**About this task**
Could you write out the data that follows, exactly and in full?
Start of Block
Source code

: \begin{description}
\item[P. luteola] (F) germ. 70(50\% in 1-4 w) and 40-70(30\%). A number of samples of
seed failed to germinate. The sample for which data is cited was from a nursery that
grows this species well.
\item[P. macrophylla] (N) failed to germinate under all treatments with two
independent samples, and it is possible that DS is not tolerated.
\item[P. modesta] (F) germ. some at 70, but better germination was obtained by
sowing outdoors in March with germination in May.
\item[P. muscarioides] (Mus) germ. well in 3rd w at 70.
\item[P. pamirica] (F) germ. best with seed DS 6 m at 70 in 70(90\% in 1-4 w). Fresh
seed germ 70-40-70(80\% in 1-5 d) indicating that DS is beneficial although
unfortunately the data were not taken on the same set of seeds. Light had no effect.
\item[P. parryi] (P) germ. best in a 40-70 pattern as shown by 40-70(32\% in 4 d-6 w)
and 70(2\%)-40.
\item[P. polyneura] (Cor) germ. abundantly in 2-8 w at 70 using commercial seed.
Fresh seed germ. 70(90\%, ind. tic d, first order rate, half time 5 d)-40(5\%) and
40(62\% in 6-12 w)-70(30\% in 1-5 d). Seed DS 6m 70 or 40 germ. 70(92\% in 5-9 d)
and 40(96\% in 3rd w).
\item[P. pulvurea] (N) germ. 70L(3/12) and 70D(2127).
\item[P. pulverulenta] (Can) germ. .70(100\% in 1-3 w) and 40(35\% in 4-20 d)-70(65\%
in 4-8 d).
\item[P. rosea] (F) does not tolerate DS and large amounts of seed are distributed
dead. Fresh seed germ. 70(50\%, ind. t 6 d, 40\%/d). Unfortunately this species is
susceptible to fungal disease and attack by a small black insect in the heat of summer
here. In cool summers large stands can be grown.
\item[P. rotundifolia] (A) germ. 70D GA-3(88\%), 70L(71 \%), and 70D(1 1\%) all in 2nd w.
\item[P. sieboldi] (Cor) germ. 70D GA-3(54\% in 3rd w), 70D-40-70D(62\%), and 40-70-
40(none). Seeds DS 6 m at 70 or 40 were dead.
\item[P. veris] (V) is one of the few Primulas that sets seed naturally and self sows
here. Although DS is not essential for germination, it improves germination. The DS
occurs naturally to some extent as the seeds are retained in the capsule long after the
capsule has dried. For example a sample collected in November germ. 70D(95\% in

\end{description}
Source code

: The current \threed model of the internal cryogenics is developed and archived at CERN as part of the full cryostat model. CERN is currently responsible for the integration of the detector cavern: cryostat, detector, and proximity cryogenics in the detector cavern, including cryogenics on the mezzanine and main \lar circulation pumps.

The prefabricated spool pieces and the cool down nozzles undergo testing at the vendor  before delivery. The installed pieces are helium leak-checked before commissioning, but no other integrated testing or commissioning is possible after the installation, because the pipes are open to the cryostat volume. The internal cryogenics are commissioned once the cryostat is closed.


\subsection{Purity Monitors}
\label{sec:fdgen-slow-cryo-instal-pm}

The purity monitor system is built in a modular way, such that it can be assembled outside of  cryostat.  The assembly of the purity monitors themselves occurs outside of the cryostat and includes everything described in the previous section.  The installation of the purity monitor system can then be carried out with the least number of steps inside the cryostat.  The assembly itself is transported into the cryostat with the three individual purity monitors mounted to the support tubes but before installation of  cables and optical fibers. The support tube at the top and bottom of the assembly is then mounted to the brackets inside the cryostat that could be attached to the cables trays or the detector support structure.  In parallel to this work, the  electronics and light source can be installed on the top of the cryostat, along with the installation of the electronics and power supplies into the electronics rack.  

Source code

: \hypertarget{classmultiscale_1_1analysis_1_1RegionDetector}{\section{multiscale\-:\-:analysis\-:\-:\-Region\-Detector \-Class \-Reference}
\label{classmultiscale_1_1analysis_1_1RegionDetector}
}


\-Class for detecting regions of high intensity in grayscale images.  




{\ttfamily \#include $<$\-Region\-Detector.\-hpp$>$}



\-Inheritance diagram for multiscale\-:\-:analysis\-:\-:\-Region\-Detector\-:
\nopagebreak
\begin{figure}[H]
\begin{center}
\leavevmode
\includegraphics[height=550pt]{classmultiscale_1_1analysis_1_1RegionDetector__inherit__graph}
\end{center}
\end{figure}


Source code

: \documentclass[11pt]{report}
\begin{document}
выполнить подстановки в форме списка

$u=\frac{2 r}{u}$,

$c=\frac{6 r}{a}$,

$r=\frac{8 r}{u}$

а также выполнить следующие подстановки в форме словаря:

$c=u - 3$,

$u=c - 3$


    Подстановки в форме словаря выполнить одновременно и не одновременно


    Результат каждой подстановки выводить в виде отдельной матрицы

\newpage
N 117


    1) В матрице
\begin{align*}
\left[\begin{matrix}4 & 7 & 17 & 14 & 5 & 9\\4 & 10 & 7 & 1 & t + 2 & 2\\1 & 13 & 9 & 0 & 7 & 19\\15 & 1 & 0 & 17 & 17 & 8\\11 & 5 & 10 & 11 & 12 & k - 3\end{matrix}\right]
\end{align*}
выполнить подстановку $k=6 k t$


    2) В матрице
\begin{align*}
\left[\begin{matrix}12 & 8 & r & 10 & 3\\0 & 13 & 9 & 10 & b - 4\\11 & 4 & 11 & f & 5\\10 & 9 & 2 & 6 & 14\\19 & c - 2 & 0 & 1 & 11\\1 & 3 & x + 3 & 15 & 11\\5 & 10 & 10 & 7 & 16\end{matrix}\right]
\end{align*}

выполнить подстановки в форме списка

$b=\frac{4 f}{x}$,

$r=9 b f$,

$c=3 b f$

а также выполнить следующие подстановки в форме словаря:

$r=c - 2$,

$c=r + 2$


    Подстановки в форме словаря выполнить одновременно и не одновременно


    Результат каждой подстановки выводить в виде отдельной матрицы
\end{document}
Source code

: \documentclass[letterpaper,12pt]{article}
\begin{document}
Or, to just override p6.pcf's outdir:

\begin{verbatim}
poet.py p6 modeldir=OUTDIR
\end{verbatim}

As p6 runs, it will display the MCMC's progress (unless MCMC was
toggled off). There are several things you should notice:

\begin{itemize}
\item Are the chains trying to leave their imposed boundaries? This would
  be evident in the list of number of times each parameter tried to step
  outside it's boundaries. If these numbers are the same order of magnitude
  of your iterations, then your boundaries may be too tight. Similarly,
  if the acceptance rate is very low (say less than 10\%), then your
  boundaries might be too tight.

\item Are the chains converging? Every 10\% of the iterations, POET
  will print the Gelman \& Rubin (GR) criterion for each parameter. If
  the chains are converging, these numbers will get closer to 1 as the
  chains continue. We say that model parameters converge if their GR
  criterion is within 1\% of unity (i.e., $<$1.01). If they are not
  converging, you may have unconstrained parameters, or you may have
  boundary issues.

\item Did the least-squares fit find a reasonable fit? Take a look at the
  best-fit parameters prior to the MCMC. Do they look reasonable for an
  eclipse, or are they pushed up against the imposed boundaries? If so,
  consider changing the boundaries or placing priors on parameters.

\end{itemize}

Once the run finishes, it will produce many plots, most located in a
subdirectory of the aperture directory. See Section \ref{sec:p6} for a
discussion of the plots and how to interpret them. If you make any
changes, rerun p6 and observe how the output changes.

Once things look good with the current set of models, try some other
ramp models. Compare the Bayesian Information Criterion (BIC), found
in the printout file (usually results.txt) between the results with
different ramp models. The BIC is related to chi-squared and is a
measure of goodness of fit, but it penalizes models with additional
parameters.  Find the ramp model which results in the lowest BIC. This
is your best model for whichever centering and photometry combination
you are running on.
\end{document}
End of Block
**Response area**
Source code

: \begin{description}
\item[P. luteola] (F) germ. 70(50\% in 1-4 w) and 40-70(30\%). A number of samples of
seed failed to germinate. The sample for which data is cited was from a nursery that
grows this species well.
\item[P. macrophylla] (N) failed to germinate under all treatments with two
independent samples, and it is possible that DS is not tolerated.
\item[P. modesta] (F) germ. some at 70, but better germination was obtained by
sowing outdoors in March with germination in May.
\item[P. muscarioides] (Mus) germ. well in 3rd w at 70.
\item[P. pamirica] (F) germ. best with seed DS 6 m at 70 in 70(90\% in 1-4 w). Fresh
seed germ 70-40-70(80\% in 1-5 d) indicating that DS is beneficial although
unfortunately the data were not taken on the same set of seeds. Light had no effect.
\item[P. parryi] (P) germ. best in a 40-70 pattern as shown by 40-70(32\% in 4 d-6 w)
and 70(2\%)-40.
\item[P. polyneura] (Cor) germ. abundantly in 2-8 w at 70 using commercial seed.
Fresh seed germ. 70(90\%, ind. tic d, first order rate, half time 5 d)-40(5\%) and
40(62\% in 6-12 w)-70(30\% in 1-5 d). Seed DS 6m 70 or 40 germ. 70(92\% in 5-9 d)
and 40(96\% in 3rd w).
\item[P. pulvurea] (N) germ. 70L(3/12) and 70D(2127).
\item[P. pulverulenta] (Can) germ. .70(100\% in 1-3 w) and 40(35\% in 4-20 d)-70(65\%
in 4-8 d).
\item[P. rosea] (F) does not tolerate DS and large amounts of seed are distributed
dead. Fresh seed germ. 70(50\%, ind. t 6 d, 40\%/d). Unfortunately this species is
susceptible to fungal disease and attack by a small black insect in the heat of summer
here. In cool summers large stands can be grown.
\item[P. rotundifolia] (A) germ. 70D GA-3(88\%), 70L(71 \%), and 70D(1 1\%) all in 2nd w.
\item[P. sieboldi] (Cor) germ. 70D GA-3(54\% in 3rd w), 70D-40-70D(62\%), and 40-70-
40(none). Seeds DS 6 m at 70 or 40 were dead.
\item[P. veris] (V) is one of the few Primulas that sets seed naturally and self sows
here. Although DS is not essential for germination, it improves germination. The DS
occurs naturally to some extent as the seeds are retained in the capsule long after the
capsule has dried. For example a sample collected in November germ. 70D(95\% in

\end{description}
Source code

: The current \threed model of the internal cryogenics is developed and archived at CERN as part of the full cryostat model. CERN is currently responsible for the integration of the detector cavern: cryostat, detector, and proximity cryogenics in the detector cavern, including cryogenics on the mezzanine and main \lar circulation pumps.

The prefabricated spool pieces and the cool down nozzles undergo testing at the vendor  before delivery. The installed pieces are helium leak-checked before commissioning, but no other integrated testing or commissioning is possible after the installation, because the pipes are open to the cryostat volume. The internal cryogenics are commissioned once the cryostat is closed.


\subsection{Purity Monitors}
\label{sec:fdgen-slow-cryo-instal-pm}

The purity monitor system is built in a modular way, such that it can be assembled outside of  cryostat.  The assembly of the purity monitors themselves occurs outside of the cryostat and includes everything described in the previous section.  The installation of the purity monitor system can then be carried out with the least number of steps inside the cryostat.  The assembly itself is transported into the cryostat with the three individual purity monitors mounted to the support tubes but before installation of  cables and optical fibers. The support tube at the top and bottom of the assembly is then mounted to the brackets inside the cryostat that could be attached to the cables trays or the detector support structure.  In parallel to this work, the  electronics and light source can be installed on the top of the cryostat, along with the installation of the electronics and power supplies into the electronics rack.  

Source code

: \hypertarget{classmultiscale_1_1analysis_1_1RegionDetector}{\section{multiscale\-:\-:analysis\-:\-:\-Region\-Detector \-Class \-Reference}
\label{classmultiscale_1_1analysis_1_1RegionDetector}
}


\-Class for detecting regions of high intensity in grayscale images.  




{\ttfamily \#include $<$\-Region\-Detector.\-hpp$>$}



\-Inheritance diagram for multiscale\-:\-:analysis\-:\-:\-Region\-Detector\-:
\nopagebreak
\begin{figure}[H]
\begin{center}
\leavevmode
\includegraphics[height=550pt]{classmultiscale_1_1analysis_1_1RegionDetector__inherit__graph}
\end{center}
\end{figure}


Source code

: \documentclass[11pt]{report}
\begin{document}
выполнить подстановки в форме списка

$u=\frac{2 r}{u}$,

$c=\frac{6 r}{a}$,

$r=\frac{8 r}{u}$

а также выполнить следующие подстановки в форме словаря:

$c=u - 3$,

$u=c - 3$


    Подстановки в форме словаря выполнить одновременно и не одновременно


    Результат каждой подстановки выводить в виде отдельной матрицы

\newpage
N 117


    1) В матрице
\begin{align*}
\left[\begin{matrix}4 & 7 & 17 & 14 & 5 & 9\\4 & 10 & 7 & 1 & t + 2 & 2\\1 & 13 & 9 & 0 & 7 & 19\\15 & 1 & 0 & 17 & 17 & 8\\11 & 5 & 10 & 11 & 12 & k - 3\end{matrix}\right]
\end{align*}
выполнить подстановку $k=6 k t$


    2) В матрице
\begin{align*}
\left[\begin{matrix}12 & 8 & r & 10 & 3\\0 & 13 & 9 & 10 & b - 4\\11 & 4 & 11 & f & 5\\10 & 9 & 2 & 6 & 14\\19 & c - 2 & 0 & 1 & 11\\1 & 3 & x + 3 & 15 & 11\\5 & 10 & 10 & 7 & 16\end{matrix}\right]
\end{align*}

выполнить подстановки в форме списка

$b=\frac{4 f}{x}$,

$r=9 b f$,

$c=3 b f$

а также выполнить следующие подстановки в форме словаря:

$r=c - 2$,

$c=r + 2$


    Подстановки в форме словаря выполнить одновременно и не одновременно


    Результат каждой подстановки выводить в виде отдельной матрицы
\end{document}
Source code

: \documentclass[letterpaper,12pt]{article}
\begin{document}
Or, to just override p6.pcf's outdir:

\begin{verbatim}
poet.py p6 modeldir=OUTDIR
\end{verbatim}

As p6 runs, it will display the MCMC's progress (unless MCMC was
toggled off). There are several things you should notice:

\begin{itemize}
\item Are the chains trying to leave their imposed boundaries? This would
  be evident in the list of number of times each parameter tried to step
  outside it's boundaries. If these numbers are the same order of magnitude
  of your iterations, then your boundaries may be too tight. Similarly,
  if the acceptance rate is very low (say less than 10\%), then your
  boundaries might be too tight.

\item Are the chains converging? Every 10\% of the iterations, POET
  will print the Gelman \& Rubin (GR) criterion for each parameter. If
  the chains are converging, these numbers will get closer to 1 as the
  chains continue. We say that model parameters converge if their GR
  criterion is within 1\% of unity (i.e., $<$1.01). If they are not
  converging, you may have unconstrained parameters, or you may have
  boundary issues.

\item Did the least-squares fit find a reasonable fit? Take a look at the
  best-fit parameters prior to the MCMC. Do they look reasonable for an
  eclipse, or are they pushed up against the imposed boundaries? If so,
  consider changing the boundaries or placing priors on parameters.

\end{itemize}

Once the run finishes, it will produce many plots, most located in a
subdirectory of the aperture directory. See Section \ref{sec:p6} for a
discussion of the plots and how to interpret them. If you make any
changes, rerun p6 and observe how the output changes.

Once things look good with the current set of models, try some other
ramp models. Compare the Bayesian Information Criterion (BIC), found
in the printout file (usually results.txt) between the results with
different ramp models. The BIC is related to chi-squared and is a
measure of goodness of fit, but it penalizes models with additional
parameters.  Find the ramp model which results in the lowest BIC. This
is your best model for whichever centering and photometry combination
you are running on.
\end{document}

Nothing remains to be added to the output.